- DIRECTIONS
Filter these entries down to the lines that hold the word "this", and show each of them.

[Plain-text document sources]
━━━━━━━━━━
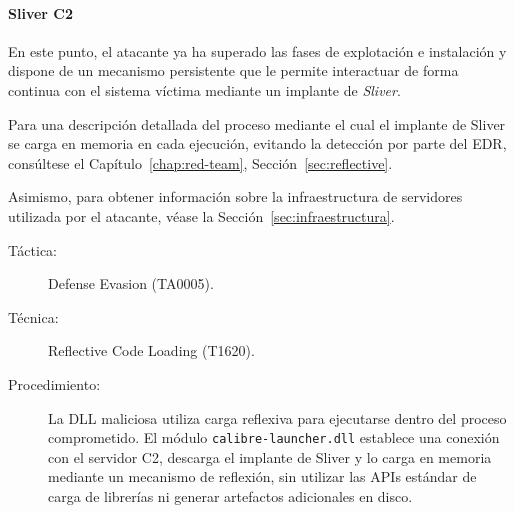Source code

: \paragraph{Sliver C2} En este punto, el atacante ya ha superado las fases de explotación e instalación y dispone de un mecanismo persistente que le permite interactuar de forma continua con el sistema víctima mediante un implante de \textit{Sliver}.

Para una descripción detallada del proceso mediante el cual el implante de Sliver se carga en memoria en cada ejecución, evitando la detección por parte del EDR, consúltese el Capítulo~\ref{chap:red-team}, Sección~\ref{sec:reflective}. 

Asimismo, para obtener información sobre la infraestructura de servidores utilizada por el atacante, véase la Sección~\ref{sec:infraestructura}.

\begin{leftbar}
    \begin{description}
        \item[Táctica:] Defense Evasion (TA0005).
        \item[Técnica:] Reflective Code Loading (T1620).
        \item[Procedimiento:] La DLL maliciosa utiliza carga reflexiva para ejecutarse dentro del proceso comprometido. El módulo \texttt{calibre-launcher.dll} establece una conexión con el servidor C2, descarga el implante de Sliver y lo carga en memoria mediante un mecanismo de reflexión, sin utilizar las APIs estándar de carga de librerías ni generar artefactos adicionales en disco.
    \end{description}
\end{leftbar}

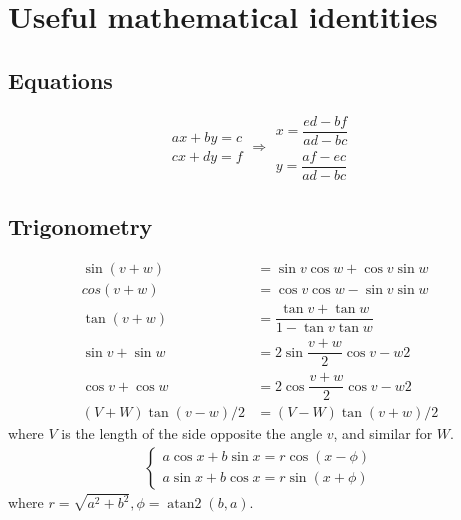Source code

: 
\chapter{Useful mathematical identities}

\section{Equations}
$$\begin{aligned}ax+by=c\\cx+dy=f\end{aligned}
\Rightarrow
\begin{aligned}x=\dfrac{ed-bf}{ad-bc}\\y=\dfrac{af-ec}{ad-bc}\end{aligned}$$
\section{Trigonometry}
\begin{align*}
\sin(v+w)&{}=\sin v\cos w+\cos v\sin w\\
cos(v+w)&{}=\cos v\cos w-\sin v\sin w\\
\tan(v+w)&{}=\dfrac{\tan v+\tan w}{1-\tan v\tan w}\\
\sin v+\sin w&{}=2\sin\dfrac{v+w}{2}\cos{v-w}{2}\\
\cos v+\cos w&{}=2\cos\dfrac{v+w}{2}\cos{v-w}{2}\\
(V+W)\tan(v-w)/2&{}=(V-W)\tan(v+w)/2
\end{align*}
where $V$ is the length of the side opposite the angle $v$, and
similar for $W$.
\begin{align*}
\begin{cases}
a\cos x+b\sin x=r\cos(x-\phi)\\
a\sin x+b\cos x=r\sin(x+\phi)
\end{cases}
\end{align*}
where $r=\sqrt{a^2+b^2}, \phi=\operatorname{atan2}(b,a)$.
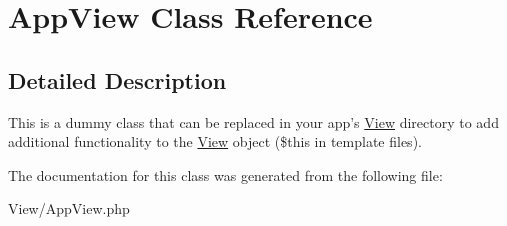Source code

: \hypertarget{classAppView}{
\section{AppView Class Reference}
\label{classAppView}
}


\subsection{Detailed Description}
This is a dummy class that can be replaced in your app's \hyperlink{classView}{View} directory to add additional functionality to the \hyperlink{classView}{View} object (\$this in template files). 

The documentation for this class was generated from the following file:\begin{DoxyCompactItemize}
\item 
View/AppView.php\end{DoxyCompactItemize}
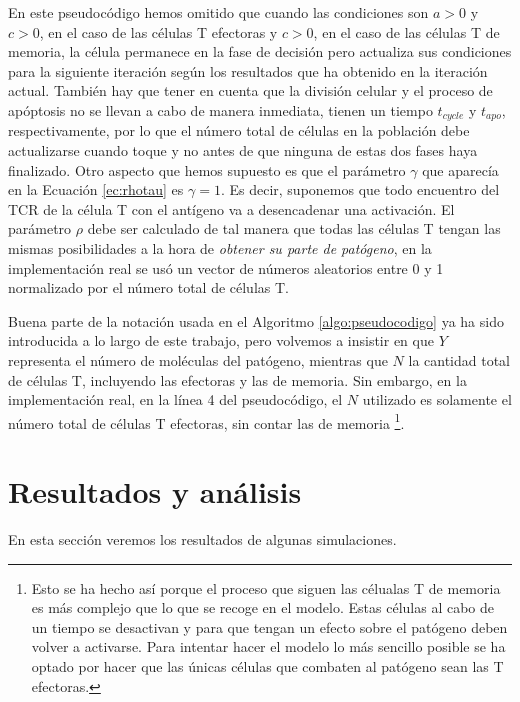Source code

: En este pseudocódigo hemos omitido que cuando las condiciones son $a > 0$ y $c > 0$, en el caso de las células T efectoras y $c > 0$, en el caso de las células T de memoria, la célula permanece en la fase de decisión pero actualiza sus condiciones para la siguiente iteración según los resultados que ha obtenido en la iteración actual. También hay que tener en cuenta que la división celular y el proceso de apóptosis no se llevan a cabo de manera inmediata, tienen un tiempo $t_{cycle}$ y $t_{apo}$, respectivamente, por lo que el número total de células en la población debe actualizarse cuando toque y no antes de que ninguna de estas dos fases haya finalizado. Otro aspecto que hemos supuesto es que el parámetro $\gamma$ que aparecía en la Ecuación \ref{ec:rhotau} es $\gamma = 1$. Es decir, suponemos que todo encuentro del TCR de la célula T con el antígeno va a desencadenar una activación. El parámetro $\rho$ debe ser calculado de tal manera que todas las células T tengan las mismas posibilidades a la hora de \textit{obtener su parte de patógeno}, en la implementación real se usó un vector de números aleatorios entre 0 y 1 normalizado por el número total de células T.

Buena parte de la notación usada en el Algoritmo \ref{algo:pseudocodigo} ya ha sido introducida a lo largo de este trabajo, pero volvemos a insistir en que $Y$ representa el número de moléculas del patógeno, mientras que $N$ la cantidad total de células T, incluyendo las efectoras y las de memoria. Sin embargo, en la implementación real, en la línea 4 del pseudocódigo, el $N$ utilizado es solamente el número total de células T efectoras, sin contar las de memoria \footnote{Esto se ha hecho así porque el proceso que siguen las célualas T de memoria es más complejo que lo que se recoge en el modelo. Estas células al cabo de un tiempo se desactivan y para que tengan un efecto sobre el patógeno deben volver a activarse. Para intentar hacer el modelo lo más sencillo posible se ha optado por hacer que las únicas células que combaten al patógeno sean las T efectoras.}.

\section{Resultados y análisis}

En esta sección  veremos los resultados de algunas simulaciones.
━━━━━━━━━━
- REPLY
This is a dummy class that can be replaced in your app's \hyperlink{classView}{View} directory to add additional functionality to the \hyperlink{classView}{View} object (\$this in template files). 
The documentation for this class was generated from the following file:\begin{DoxyCompactItemize}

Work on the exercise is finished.